Trotz der Tragödien oder vielmehr gerade wegen der Verletzungen aus der Kindheit, kombiniert mit den Lehren, die er aus dem Familienleben gezogen hatte, war Don Esteban ein unermüdlicher Verfechter der Ideen der führenden Köpfe der russischen Revolution von 1917, ein Feind des Kapitalismus und des Stalinismus. Dies stellte er unter Beweis, indem er das heutige „Instituto del Derecho de Asilo ‒ Casa Museo León Trotsky“ (Institut für das Asylrecht ‒ Haus Museum Leo Trotzki) gründete, das er noch mit über neunzig Jahren leitete.
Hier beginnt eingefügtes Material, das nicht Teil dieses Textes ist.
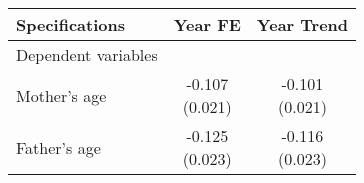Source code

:\begin{tabular}{lcc}
\hline \hline
Specifications & Year FE & Year Trend \\
\hline
Dependent variables &  &  \\
Mother's age & \makecell[tc]{-0.107\\(0.021)} & \makecell[tc]{-0.101\\(0.021)} \\
Father's age & \makecell[tc]{-0.125\\(0.023)} & \makecell[tc]{-0.116\\(0.023)} \\
\hline \hline
\end{tabular}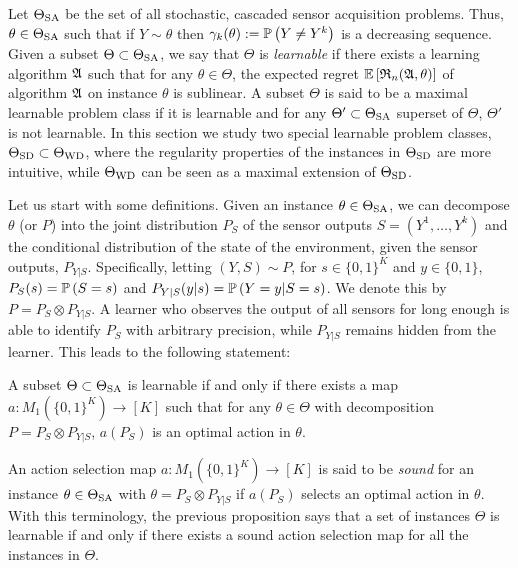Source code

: \vspace{-7pt}
Let $\Theta_{\mathrm{SA}}$ be the set of all stochastic, cascaded sensor acquisition problems. 
Thus, $\theta \in \Theta_{\mathrm{SA}}$ such that if $Y\sim \theta$ then $\gamma_k(\theta):=\mathbb{P}\left(Y\ne Y^k\right)$ 
is a decreasing sequence.
Given a subset $\Theta\subset \Theta_{\mathrm{SA}}$, we say that $\Theta$ is \emph{learnable} 
if there exists a learning algorithm $\mathfrak{A}$ such that
for any $\theta\in \Theta$, the expected regret $\mathbb{E}\left[ \mathfrak{R}_n(\mathfrak{A},\theta) \right]$ 
of algorithm $\mathfrak{A}$ on instance $\theta$ is sublinear.
A subset $\Theta$ is said to be a maximal learnable problem class if it is learnable and for any $\Theta'\subset \Theta_{\mathrm{SA}}$ superset
of $\Theta$, $\Theta'$ is not learnable.
In this section we study two special learnable problem classes, $\Theta_{\mathrm{SD}}\subset \Theta_{\mathrm{WD}}$, where the regularity properties of the instances in $\Theta_{\mathrm{SD}}$ are more intuitive, while $\Theta_{\mathrm{WD}}$ can be seen as a maximal extension of $\Theta_{\mathrm{SD}}$.

Let us start with some definitions.
Given an instance $\theta \in \Theta_{\mathrm{SA}}$, we can decompose $\theta$ (or $P$) into the joint distribution $P_S$ of the sensor outputs $S = (Y^1,\dots,Y^k)$ and the conditional distribution of the state of the environment, given the sensor outputs, $P_{Y|S}$.
Specifically, letting $(Y,S)\sim P$, for $s\in \{0,1\}^K$ and $y\in \{0,1\}$, $P_S(s) = \mathbb{P}\left(S = s\right)$ and $P_{Y|S}(y|s) = \mathbb{P}\left(Y=y|S=s\right)$. We denote this by $P = P_S \otimes P_{Y|S}$.
A learner who observes the output of all sensors for long enough is able to identify 
$P_S$ with arbitrary precision, while $P_{Y|S}$ remains hidden from the learner.
 This leads to the following statement:
\begin{prop}
\label{prop:learnablemap}
A subset $\Theta\subset \Theta_{\mathrm{SA}}$ is learnable 
if and only if there exists a map $a: M_1( \{0,1\}^K )\to [K]$ such that 
for any $\theta \in \Theta$ 
with decomposition $P = P_S \otimes P_{Y|S}$, $a(P_S)$ is an optimal action in $\theta$.
\end{prop}


An action selection map  $a: M_1( \{0,1\}^K ) \to [K]$ is said to be \emph{sound} for an instance 
$\theta\in \Theta_{\mathrm{SA}}$ with $\theta = P_S\otimes P_{Y|S}$ if $a(P_S)$ selects an optimal action in $\theta$.
With this terminology, the previous proposition says that a set of instances $\Theta$ is learnable if and only if there exists a
sound action selection map for all the instances in $\Theta$.

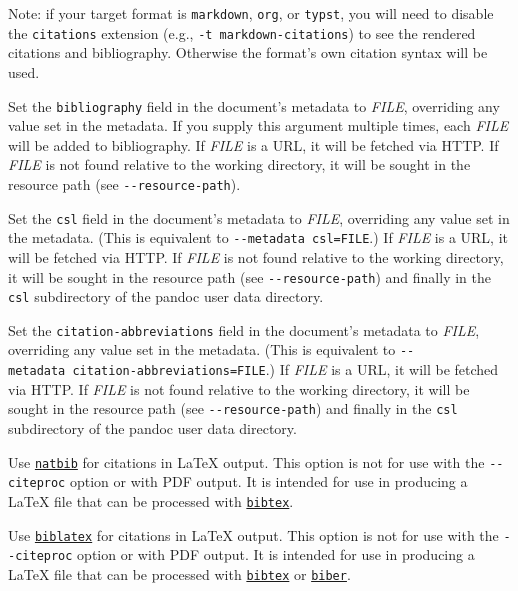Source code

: \documentclass[
  b5paper
]{book}
\begin{document}
\begin{description}
Note: if your target format is \texttt{markdown}, \texttt{org}, or
\texttt{typst}, you will need to disable the \texttt{citations}
extension (e.g., \texttt{-t\ markdown-citations}) to see the rendered
citations and bibliography. Otherwise the format's own citation syntax
will be used.
\item[\texttt{-\/-bibliography=}\emph{FILE}]
Set the \texttt{bibliography} field in the document's metadata to
\emph{FILE}, overriding any value set in the metadata. If you supply
this argument multiple times, each \emph{FILE} will be added to
bibliography. If \emph{FILE} is a URL, it will be fetched via HTTP. If
\emph{FILE} is not found relative to the working directory, it will be
sought in the resource path (see \texttt{-\/-resource-path}).
\item[\texttt{-\/-csl=}\emph{FILE}]
Set the \texttt{csl} field in the document's metadata to \emph{FILE},
overriding any value set in the metadata. (This is equivalent to
\texttt{-\/-metadata\ csl=FILE}.) If \emph{FILE} is a URL, it will be
fetched via HTTP. If \emph{FILE} is not found relative to the working
directory, it will be sought in the resource path (see
\texttt{-\/-resource-path}) and finally in the \texttt{csl} subdirectory
of the pandoc user data directory.
\item[\texttt{-\/-citation-abbreviations=}\emph{FILE}]
Set the \texttt{citation-abbreviations} field in the document's metadata
to \emph{FILE}, overriding any value set in the metadata. (This is
equivalent to \texttt{-\/-metadata\ citation-abbreviations=FILE}.) If
\emph{FILE} is a URL, it will be fetched via HTTP. If \emph{FILE} is not
found relative to the working directory, it will be sought in the
resource path (see \texttt{-\/-resource-path}) and finally in the
\texttt{csl} subdirectory of the pandoc user data directory.
\item[\texttt{-\/-natbib}]
Use \href{https://ctan.org/pkg/natbib}{\texttt{natbib}} for citations in
LaTeX output. This option is not for use with the \texttt{-\/-citeproc}
option or with PDF output. It is intended for use in producing a LaTeX
file that can be processed with
\href{https://ctan.org/pkg/bibtex}{\texttt{bibtex}}.
\item[\texttt{-\/-biblatex}]
Use \href{https://ctan.org/pkg/biblatex}{\texttt{biblatex}} for
citations in LaTeX output. This option is not for use with the
\texttt{-\/-citeproc} option or with PDF output. It is intended for use
in producing a LaTeX file that can be processed with
\href{https://ctan.org/pkg/bibtex}{\texttt{bibtex}} or
\href{https://ctan.org/pkg/biber}{\texttt{biber}}.
\end{description}
\end{document}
Das „Institut für Asylrecht und öffentliche Freiheiten“ war gegründet worden, um politischen Dissident:innen zu helfen, die wie Trotzki in Mexiko Asyl suchten, 1996 wurde es mit dem Museum zusammengelegt.

Dort, in Coyoacán, hielt Don Esteban Hunderte von Vorträgen. Er gehörte nie einer politischen Partei an, aber bei seiner Arbeit, um das Familienerbe zu bewahren und zu verteidigen, arbeitete er mit allen trotzkistischen Strömungen zusammen. 1988 nahm er an der Gedenkfeier zum 50. Jahrestag der Vierten Internationale teil, die von der Ligue Communiste Révolutionnaire, der französischen Sektion der Vierten Internationale, organisiert wurde und zu der 3.000 Menschen kamen.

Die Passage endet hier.